My wife was at the Apple Store, a vile place that is kryptonite to upstanding Android/PC devotees such as myself, where they have those out the door lines. I suspect they make you take your shoes off to pass the threshold like when you were ten and went over to that kid’s house whose mom was a retired marine. The lady in line behind her heard my wife tell the clerk, who likely has a much more outlandish title than clerk, that she was there to replace her Apple Pencil (not ipencil because of “I, Pencil” I assume) as it had ceased. The woman behind her, untitled as far as we know, said that she was there to upgrade her something or another and that her Apple Pencil wouldn’t be compatible with the new set up. She gave my wife her old one.
That was really nice of her. It saved us a hundred and twenty buck or so, bolstered my rosey faith in humanity, and may have set her up for an adversarial interaction with the clerk (technology-duala or whatever) depending on whether iclerks work on icommissions. That eavesdropping line lady is alright.
So how do repay her kindness? We are on the down on the ledger and manners requires at least a gesture of some sort. I can only assume that the electronic item she gave us was first altered to track our location and listen into our conversations. We could put on some sort of show for her.
At first, I thought we’d play some music for her. The problem is what to play. Baroque? Classical? It’s easy to avoid the obvious. No one likes Bjork. The problem is that some acts with decent to large followings, like Billy Ocean, are insipid to right thinking people. I may love Otis Redding, REM, and Kris Kristofferson but there are people who wrongly think about their music the way people should think about Ocean’s. I don’t want to accidentally torture her with sounds she foolishly objects to and imply that her musical tastes are less than impeccable.

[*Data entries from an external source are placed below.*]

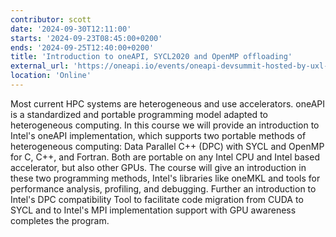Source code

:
 ```yaml
---
contributor: scott
date: '2024-09-30T12:11:00'
starts: '2024-09-23T08:45:00+0200'
ends: '2024-09-25T12:40:00+0200'
title: 'Introduction to oneAPI, SYCL2020 and OpenMP offloading'
external_url: 'https://oneapi.io/events/oneapi-devsummit-hosted-by-uxl-foundation/'
location: 'Online'
---
```


Most current HPC systems are heterogeneous and use accelerators. oneAPI is a standardized and portable programming model
adapted to heterogeneous computing. In this course we will provide an introduction to Intel's oneAPI implementation,
which supports two portable methods of heterogeneous computing: Data Parallel C++ (DPC) with SYCL and OpenMP for C, C++,
and Fortran. Both are portable on any Intel CPU and Intel based accelerator, but also other GPUs. The course will give
an introduction in these two programming methods, Intel's libraries like oneMKL and tools for performance analysis,
profiling, and debugging. Further an introduction to Intel's DPC compatibility Tool to facilitate code migration from
CUDA to SYCL and to Intel's MPI implementation support with GPU awareness completes the program.
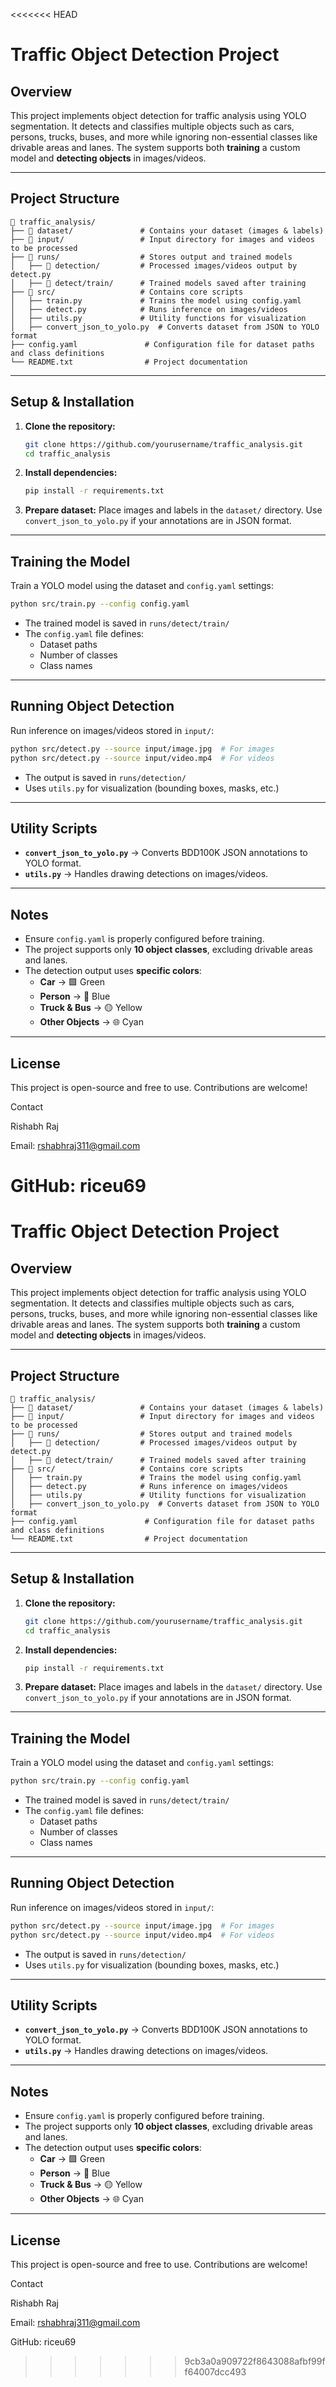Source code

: <<<<<<< HEAD
# Traffic Object Detection Project

## Overview

This project implements object detection for traffic analysis using YOLO segmentation. It detects and classifies multiple objects such as cars, persons, trucks, buses, and more while ignoring non-essential classes like drivable areas and lanes. The system supports both **training** a custom model and **detecting objects** in images/videos.

---

## Project Structure

```
📂 traffic_analysis/
├── 📂 dataset/               # Contains your dataset (images & labels)
├── 📂 input/                 # Input directory for images and videos to be processed
├── 📂 runs/                  # Stores output and trained models
│   ├── 📂 detection/         # Processed images/videos output by detect.py
│   ├── 📂 detect/train/      # Trained models saved after training
├── 📂 src/                   # Contains core scripts
│   ├── train.py             # Trains the model using config.yaml
│   ├── detect.py            # Runs inference on images/videos
│   ├── utils.py             # Utility functions for visualization
│   ├── convert_json_to_yolo.py  # Converts dataset from JSON to YOLO format
├── config.yaml               # Configuration file for dataset paths and class definitions
└── README.txt                # Project documentation
```

---

## Setup & Installation

1. **Clone the repository:**
   ```bash
   git clone https://github.com/yourusername/traffic_analysis.git
   cd traffic_analysis
   ```
2. **Install dependencies:**
   ```bash
   pip install -r requirements.txt
   ```
3. **Prepare dataset:** Place images and labels in the `dataset/` directory. Use `convert_json_to_yolo.py` if your annotations are in JSON format.

---

## Training the Model

Train a YOLO model using the dataset and `config.yaml` settings:

```bash
python src/train.py --config config.yaml
```

- The trained model is saved in `runs/detect/train/`
- The `config.yaml` file defines:
  - Dataset paths
  - Number of classes
  - Class names

---

## Running Object Detection

Run inference on images/videos stored in `input/`:

```bash
python src/detect.py --source input/image.jpg  # For images
python src/detect.py --source input/video.mp4  # For videos
```

- The output is saved in `runs/detection/`
- Uses `utils.py` for visualization (bounding boxes, masks, etc.)

---

## Utility Scripts

- **`convert_json_to_yolo.py`** → Converts BDD100K JSON annotations to YOLO format.
- **`utils.py`** → Handles drawing detections on images/videos.

---

## Notes

- Ensure `config.yaml` is properly configured before training.
- The project supports only **10 object classes**, excluding drivable areas and lanes.
- The detection output uses **specific colors**:
  - **Car** → 🟩 Green
  - **Person** → 🔵 Blue
  - **Truck & Bus** → 🟡 Yellow
  - **Other Objects** → 🌐 Cyan

---

## License

This project is open-source and free to use. Contributions are welcome!

Contact

Rishabh Raj

Email: [rshabhraj311@gmail.com](mailto\:rshabhraj311@gmail.com)

GitHub: riceu69
=======
# Traffic Object Detection Project

## Overview

This project implements object detection for traffic analysis using YOLO segmentation. It detects and classifies multiple objects such as cars, persons, trucks, buses, and more while ignoring non-essential classes like drivable areas and lanes. The system supports both **training** a custom model and **detecting objects** in images/videos.

---

## Project Structure

```
📂 traffic_analysis/
├── 📂 dataset/               # Contains your dataset (images & labels)
├── 📂 input/                 # Input directory for images and videos to be processed
├── 📂 runs/                  # Stores output and trained models
│   ├── 📂 detection/         # Processed images/videos output by detect.py
│   ├── 📂 detect/train/      # Trained models saved after training
├── 📂 src/                   # Contains core scripts
│   ├── train.py             # Trains the model using config.yaml
│   ├── detect.py            # Runs inference on images/videos
│   ├── utils.py             # Utility functions for visualization
│   ├── convert_json_to_yolo.py  # Converts dataset from JSON to YOLO format
├── config.yaml               # Configuration file for dataset paths and class definitions
└── README.txt                # Project documentation
```

---

## Setup & Installation

1. **Clone the repository:**
   ```bash
   git clone https://github.com/yourusername/traffic_analysis.git
   cd traffic_analysis
   ```
2. **Install dependencies:**
   ```bash
   pip install -r requirements.txt
   ```
3. **Prepare dataset:** Place images and labels in the `dataset/` directory. Use `convert_json_to_yolo.py` if your annotations are in JSON format.

---

## Training the Model

Train a YOLO model using the dataset and `config.yaml` settings:

```bash
python src/train.py --config config.yaml
```

- The trained model is saved in `runs/detect/train/`
- The `config.yaml` file defines:
  - Dataset paths
  - Number of classes
  - Class names

---

## Running Object Detection

Run inference on images/videos stored in `input/`:

```bash
python src/detect.py --source input/image.jpg  # For images
python src/detect.py --source input/video.mp4  # For videos
```

- The output is saved in `runs/detection/`
- Uses `utils.py` for visualization (bounding boxes, masks, etc.)

---

## Utility Scripts

- **`convert_json_to_yolo.py`** → Converts BDD100K JSON annotations to YOLO format.
- **`utils.py`** → Handles drawing detections on images/videos.

---

## Notes

- Ensure `config.yaml` is properly configured before training.
- The project supports only **10 object classes**, excluding drivable areas and lanes.
- The detection output uses **specific colors**:
  - **Car** → 🟩 Green
  - **Person** → 🔵 Blue
  - **Truck & Bus** → 🟡 Yellow
  - **Other Objects** → 🌐 Cyan

---

## License

This project is open-source and free to use. Contributions are welcome!

Contact

Rishabh Raj

Email: [rshabhraj311@gmail.com](mailto\:rshabhraj311@gmail.com)

GitHub: riceu69
>>>>>>> 9cb3a0a909722f8643088afbf99ff64007dcc493
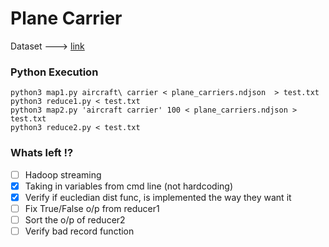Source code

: # Plane Carrier 

Dataset ---> [link](https://drive.google.com/drive/folders/10xfNXqxSpF_aHyhoo8dizGXUAxhOw_Va)

### Python Execution
``` 
python3 map1.py aircraft\ carrier < plane_carriers.ndjson  > test.txt  
python3 reduce1.py < test.txt  
python3 map2.py 'aircraft carrier' 100 < plane_carriers.ndjson > test.txt  
python3 reduce2.py < test.txt
```

### Whats left !?
- [ ] Hadoop streaming 
- [x] Taking in variables from cmd line (not hardcoding)
- [x] Verify if eucledian dist func, is implemented the way they want it
- [ ] Fix True/False o/p from reducer1
- [ ] Sort the o/p  of reducer2
- [ ] Verify bad record function
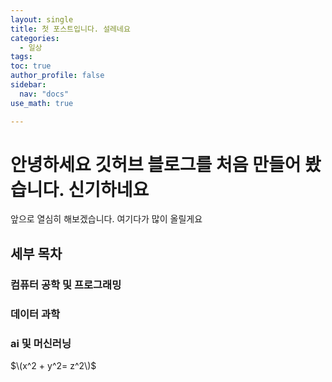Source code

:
 ```yaml
---
layout: single
title: 첫 포스트입니다. 설레네요
categories:
  - 일상 
tags:
toc: true
author_profile: false
sidebar:
  nav: "docs"
use_math: true

---
```



# 안녕하세요 깃허브 블로그를 처음 만들어 봤습니다. 신기하네요 

앞으로 열심히 해보겠습니다. 여기다가 많이 올릴게요

## 세부 목차

### 컴퓨터 공학 및 프로그래밍
### 데이터 과학
### ai 및 머신러닝

$\(x^2 + y^2= z^2\)$


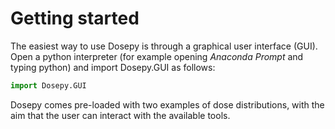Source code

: # Getting started

The easiest way to use Dosepy is through a graphical user interface (GUI). Open a python interpreter (for example opening *Anaconda Prompt* and typing python) and import Dosepy.GUI as follows:

```python
import Dosepy.GUI
```

Dosepy comes pre-loaded with two examples of dose distributions, with the aim that the user can interact with the available tools.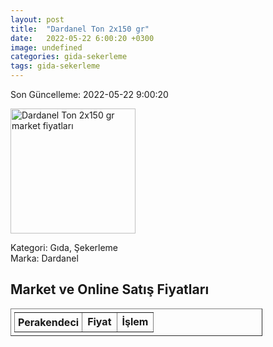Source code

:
 ```yaml
---
layout: post
title:  "Dardanel Ton 2x150 gr"
date:   2022-05-22 6:00:20 +0300
image: undefined
categories: gida-sekerleme
tags: gida-sekerleme
---
```


Son Güncelleme: 2022-05-22 9:00:20

<img src="undefined" width="200" alt="Dardanel Ton 2x150 gr market fiyatları" />

Kategori: Gıda, Şekerleme
<br />
Marka: Dardanel

<h2>Market ve Online Satış Fiyatları</h2>

<table border="1" style="padding: 5px;width:80%;">
  <tr>
    <td style="padding: 5px;"><strong>Perakendeci</strong></td>
    <td><strong>Fiyat</strong></td>
    <td><strong>İşlem</strong></td>
  </tr>
  
</table>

I thought about putting on a radio play. It might be fun. The family could make a day of rehearsal and years from now repeat a remembered line to rouse in us warm nostalgia. But the same problems arise as with music. I’d lobby for Ellery Queen, my wife can’t get enough Little Orphan Annie, and the kids are Abbott and Costello fans through and through. I know what you’re thinking and yes. The Charlie McCarthy Show would be the perfect compromise, but we don’t have a decent ventriloquist among us. Our squabbles aside, we still don’t know what the eavesdropper likes. Well… we probably do, but…
It’s not that I’m shy. It’s just that I hurt my leg and I’m afraid an “Oww!” or a “No… Hold on… Okay that’s better,” would spoil the moment. Plus, we’d have to clearly state that it’s not an oddity for the Apple Pencil to be in the bedroom with us. If we didn’t, she might think it’s being incorporated into the act and regret her generosity or worse, since the device told her where we live, she might start sending more and more outlandish presents. I’m not a jukebox and I don’t do requests. We can’t let her get the wrong idea and the artist in me won’t interrupt a narrative with an information dump. Third rule of scriptwriting: Eschew Exposition.
So, we’re at a loss. If we had her address we could email a handwritten note. She paid it forward and we can’t pay it back.